Collected data entries:
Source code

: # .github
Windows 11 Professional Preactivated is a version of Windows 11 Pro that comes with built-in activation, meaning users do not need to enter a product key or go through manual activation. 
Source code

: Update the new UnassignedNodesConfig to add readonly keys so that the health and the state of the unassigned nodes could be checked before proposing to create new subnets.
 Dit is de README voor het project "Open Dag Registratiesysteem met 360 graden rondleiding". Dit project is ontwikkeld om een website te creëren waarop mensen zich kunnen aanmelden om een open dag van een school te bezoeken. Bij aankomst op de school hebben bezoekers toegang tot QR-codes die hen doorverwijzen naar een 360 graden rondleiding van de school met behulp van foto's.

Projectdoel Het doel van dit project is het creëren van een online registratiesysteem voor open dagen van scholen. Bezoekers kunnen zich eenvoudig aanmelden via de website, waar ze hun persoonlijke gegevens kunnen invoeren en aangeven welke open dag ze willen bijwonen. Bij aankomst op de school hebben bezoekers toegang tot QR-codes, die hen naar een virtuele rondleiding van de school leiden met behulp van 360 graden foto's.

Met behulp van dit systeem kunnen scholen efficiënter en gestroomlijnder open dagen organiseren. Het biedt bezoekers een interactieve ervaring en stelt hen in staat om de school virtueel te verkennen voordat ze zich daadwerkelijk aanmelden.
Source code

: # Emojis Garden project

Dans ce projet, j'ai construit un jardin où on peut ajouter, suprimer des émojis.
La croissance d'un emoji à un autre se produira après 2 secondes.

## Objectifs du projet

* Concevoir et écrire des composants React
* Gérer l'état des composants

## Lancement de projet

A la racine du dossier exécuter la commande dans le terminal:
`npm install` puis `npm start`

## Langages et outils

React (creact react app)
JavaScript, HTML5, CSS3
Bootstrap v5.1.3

Your task: Display each line of the data where "aanmelden" occurs.

Reply:
 Dit is de README voor het project "Open Dag Registratiesysteem met 360 graden rondleiding". Dit project is ontwikkeld om een website te creëren waarop mensen zich kunnen aanmelden om een open dag van een school te bezoeken. Bij aankomst op de school hebben bezoekers toegang tot QR-codes die hen doorverwijzen naar een 360 graden rondleiding van de school met behulp van foto's.
Projectdoel Het doel van dit project is het creëren van een online registratiesysteem voor open dagen van scholen. Bezoekers kunnen zich eenvoudig aanmelden via de website, waar ze hun persoonlijke gegevens kunnen invoeren en aangeven welke open dag ze willen bijwonen. Bij aankomst op de school hebben bezoekers toegang tot QR-codes, die hen naar een virtuele rondleiding van de school leiden met behulp van 360 graden foto's.
Met behulp van dit systeem kunnen scholen efficiënter en gestroomlijnder open dagen organiseren. Het biedt bezoekers een interactieve ervaring en stelt hen in staat om de school virtueel te verkennen voordat ze zich daadwerkelijk aanmelden.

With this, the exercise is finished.